I'd like every line in the following listing that holds "homepage" copied.

:: Information shown ::
● ● ● ●

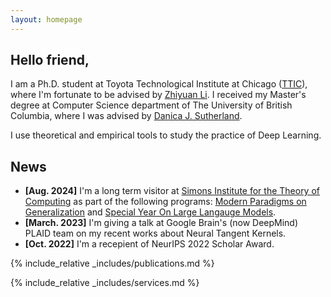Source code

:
 ```yaml
---
layout: homepage
---
```


## Hello friend,

I am a Ph.D. student at Toyota Technological Institute at Chicago ([TTIC](https://ttic.edu/)), where I'm fortunate to be advised by [Zhiyuan Li](https://zhiyuanli.ttic.edu/). I received my Master's degree at Computer Science department of The University of British Columbia, where I was advised by [Danica J. Sutherland](https://djsutherland.ml/).

I use theoretical and empirical tools to study the practice of Deep Learning.

## News

- **[Aug. 2024]** I'm a long term visitor at [Simons Institute for the Theory of Computing](https://simons.berkeley.edu/homepage) as part of the following programs: [Modern Paradigms on Generalization](https://simons.berkeley.edu/programs/modern-paradigms-generalization) and [Special Year On Large Langauge Models](https://simons.berkeley.edu/programs/special-year-large-language-models-transformers-part-1).
- **[March. 2023]** I'm giving a talk at Google Brain's (now DeepMind) PLAID team on my recent works about Neural Tangent Kernels.
- **[Oct. 2022]** I'm a recepient of NeurIPS 2022 Scholar Award.

{% include_relative _includes/publications.md %}

{% include_relative _includes/services.md %}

● ● ● ●

:: Answer for this exercise ::
layout: homepage
- **[Aug. 2024]** I'm a long term visitor at [Simons Institute for the Theory of Computing](https://simons.berkeley.edu/homepage) as part of the following programs: [Modern Paradigms on Generalization](https://simons.berkeley.edu/programs/modern-paradigms-generalization) and [Special Year On Large Langauge Models](https://simons.berkeley.edu/programs/special-year-large-language-models-transformers-part-1).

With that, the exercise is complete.